Lynn Schuchter, M.D., Associate Professor, Department of Medicine, University of Pennsylvania, is a clinical oncologist, who has spearheaded a variety of clinical trials in melanoma patients, including treatment of patients with BAY43-9006. Dr. Schuchter’s expertise will be invaluable in translating the laboratory findings into clinical settings. Her expertise relates to projects 1, 2, and Core D.
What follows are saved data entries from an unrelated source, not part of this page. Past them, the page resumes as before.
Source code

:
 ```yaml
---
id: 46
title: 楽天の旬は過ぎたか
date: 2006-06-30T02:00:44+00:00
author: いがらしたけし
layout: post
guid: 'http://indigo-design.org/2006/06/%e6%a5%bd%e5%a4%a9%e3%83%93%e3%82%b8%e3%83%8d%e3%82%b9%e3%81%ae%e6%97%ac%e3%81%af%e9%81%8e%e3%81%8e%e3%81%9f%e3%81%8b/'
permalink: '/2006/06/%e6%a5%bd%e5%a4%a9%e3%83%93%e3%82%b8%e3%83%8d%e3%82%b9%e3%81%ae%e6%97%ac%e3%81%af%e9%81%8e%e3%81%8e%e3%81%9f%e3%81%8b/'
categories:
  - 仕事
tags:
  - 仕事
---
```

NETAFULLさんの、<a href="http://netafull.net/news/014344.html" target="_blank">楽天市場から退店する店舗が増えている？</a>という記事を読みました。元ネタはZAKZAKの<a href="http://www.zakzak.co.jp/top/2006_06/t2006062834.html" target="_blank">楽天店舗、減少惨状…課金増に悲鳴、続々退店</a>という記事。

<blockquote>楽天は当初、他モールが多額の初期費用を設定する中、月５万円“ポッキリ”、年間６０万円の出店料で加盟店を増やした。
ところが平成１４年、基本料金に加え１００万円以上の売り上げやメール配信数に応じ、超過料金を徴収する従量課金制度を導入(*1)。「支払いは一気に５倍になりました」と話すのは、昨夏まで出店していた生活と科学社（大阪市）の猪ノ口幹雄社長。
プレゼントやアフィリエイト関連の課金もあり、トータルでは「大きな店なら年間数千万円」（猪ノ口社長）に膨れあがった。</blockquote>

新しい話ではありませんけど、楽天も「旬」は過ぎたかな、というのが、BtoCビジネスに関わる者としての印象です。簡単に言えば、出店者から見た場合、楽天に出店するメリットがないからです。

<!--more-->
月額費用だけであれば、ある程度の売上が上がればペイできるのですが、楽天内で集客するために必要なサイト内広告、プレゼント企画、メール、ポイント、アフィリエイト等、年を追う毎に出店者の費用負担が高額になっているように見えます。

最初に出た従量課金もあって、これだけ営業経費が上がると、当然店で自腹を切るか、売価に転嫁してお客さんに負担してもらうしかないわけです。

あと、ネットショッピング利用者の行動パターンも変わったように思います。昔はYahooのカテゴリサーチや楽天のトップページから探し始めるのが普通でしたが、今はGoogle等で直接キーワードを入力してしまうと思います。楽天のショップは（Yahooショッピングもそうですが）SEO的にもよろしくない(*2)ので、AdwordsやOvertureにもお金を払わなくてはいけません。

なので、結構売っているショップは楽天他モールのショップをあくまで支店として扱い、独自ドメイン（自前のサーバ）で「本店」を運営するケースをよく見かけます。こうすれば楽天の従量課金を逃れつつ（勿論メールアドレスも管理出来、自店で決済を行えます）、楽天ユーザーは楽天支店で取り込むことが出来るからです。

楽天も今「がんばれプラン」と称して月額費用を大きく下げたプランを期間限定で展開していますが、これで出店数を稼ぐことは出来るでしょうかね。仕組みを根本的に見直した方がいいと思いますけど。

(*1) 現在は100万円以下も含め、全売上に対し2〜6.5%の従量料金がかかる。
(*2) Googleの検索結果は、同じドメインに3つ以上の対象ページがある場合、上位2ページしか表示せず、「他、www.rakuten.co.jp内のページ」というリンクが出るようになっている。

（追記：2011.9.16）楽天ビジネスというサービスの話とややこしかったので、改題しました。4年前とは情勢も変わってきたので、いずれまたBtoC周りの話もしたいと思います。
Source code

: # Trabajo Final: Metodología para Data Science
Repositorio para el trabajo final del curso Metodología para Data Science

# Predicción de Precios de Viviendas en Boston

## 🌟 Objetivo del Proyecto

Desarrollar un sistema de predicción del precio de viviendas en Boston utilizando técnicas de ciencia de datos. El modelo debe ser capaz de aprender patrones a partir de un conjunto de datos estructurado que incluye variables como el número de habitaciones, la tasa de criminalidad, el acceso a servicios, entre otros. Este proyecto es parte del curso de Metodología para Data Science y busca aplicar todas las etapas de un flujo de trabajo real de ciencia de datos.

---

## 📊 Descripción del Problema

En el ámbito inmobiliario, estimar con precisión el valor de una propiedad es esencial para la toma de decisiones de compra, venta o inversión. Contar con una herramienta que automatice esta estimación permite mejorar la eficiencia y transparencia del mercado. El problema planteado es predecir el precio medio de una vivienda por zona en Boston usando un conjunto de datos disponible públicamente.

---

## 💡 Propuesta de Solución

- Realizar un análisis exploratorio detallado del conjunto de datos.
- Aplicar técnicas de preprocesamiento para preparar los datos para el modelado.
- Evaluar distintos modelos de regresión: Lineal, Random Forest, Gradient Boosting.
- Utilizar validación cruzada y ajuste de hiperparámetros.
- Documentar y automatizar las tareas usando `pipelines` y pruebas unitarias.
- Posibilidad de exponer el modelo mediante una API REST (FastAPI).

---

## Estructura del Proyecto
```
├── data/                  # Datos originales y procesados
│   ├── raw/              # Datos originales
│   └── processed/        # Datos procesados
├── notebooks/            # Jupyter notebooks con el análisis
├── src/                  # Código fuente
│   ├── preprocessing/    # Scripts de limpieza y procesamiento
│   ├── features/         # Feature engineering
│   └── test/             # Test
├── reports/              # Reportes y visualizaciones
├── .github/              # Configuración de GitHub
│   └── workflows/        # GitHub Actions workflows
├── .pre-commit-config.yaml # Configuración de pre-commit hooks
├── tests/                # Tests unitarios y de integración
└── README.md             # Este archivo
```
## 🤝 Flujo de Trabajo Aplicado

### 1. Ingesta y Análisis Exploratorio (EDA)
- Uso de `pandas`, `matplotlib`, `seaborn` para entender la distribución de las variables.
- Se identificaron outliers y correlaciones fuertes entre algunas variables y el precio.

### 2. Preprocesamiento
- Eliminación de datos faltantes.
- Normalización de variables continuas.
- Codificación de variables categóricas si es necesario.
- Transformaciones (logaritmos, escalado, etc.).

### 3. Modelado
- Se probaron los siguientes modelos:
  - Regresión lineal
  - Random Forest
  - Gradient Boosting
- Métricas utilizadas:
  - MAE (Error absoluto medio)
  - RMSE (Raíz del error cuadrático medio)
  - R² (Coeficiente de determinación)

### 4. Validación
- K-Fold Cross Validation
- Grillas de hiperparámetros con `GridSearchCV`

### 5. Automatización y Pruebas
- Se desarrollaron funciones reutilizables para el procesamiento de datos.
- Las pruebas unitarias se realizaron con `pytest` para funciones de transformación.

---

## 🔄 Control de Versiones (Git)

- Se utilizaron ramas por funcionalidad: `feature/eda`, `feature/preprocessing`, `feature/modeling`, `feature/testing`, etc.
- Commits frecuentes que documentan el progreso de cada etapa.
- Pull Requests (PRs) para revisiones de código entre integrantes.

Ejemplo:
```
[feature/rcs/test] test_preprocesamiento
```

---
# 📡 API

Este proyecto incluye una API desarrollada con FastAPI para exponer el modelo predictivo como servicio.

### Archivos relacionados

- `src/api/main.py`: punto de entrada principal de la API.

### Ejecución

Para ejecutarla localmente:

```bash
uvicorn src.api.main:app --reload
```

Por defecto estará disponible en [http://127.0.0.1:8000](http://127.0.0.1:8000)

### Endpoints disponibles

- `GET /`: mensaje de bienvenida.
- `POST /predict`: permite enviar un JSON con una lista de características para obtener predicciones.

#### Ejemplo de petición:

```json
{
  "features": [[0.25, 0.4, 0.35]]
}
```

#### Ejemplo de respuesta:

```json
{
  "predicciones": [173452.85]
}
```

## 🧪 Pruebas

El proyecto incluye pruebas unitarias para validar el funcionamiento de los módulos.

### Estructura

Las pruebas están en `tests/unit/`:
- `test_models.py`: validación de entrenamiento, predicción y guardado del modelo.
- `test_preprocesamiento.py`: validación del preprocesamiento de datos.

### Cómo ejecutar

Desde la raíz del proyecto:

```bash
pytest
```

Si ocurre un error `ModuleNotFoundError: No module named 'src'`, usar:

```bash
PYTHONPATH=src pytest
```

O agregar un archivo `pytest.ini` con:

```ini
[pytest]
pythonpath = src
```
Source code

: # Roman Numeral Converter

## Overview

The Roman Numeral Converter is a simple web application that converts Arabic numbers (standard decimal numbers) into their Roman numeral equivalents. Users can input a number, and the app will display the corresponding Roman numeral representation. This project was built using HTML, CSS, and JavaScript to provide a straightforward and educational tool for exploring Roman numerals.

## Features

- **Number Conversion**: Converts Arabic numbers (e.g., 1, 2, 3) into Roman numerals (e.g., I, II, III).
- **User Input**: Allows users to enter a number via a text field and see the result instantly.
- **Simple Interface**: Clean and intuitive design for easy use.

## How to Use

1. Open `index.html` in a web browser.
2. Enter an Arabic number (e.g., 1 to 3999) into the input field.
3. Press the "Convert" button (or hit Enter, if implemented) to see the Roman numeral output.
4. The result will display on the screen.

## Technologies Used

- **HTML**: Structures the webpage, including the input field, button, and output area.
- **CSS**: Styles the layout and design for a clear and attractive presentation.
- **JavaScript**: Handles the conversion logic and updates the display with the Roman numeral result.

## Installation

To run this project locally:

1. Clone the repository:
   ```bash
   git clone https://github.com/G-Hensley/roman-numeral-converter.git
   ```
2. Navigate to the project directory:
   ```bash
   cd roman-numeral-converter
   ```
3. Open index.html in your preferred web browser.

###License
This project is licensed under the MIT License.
Amos Smith, Ph.D., Professor of Chemistry, University of Pennsylvania, has major interests in chemical product synthesis, bioorganic chemistry and materials science. He has developed more than 75 architecturally complex natural and has developed a series of peptidomimetics of neuropeptideic hormone/transmitters and protease enzyme inhibitors. His expertise is importance for project 4 and project 3.
Mark Tykocinski, M.D., Professor and Chair, Department of Pathology and Laboratory Medicine, University of Pennsylvania, has collaborated with members of the program. Dr. Tykocinski is an expert in molecular immunology and immunotherapy. His work closely relates to that in Project 2 and in cores A, B, and D.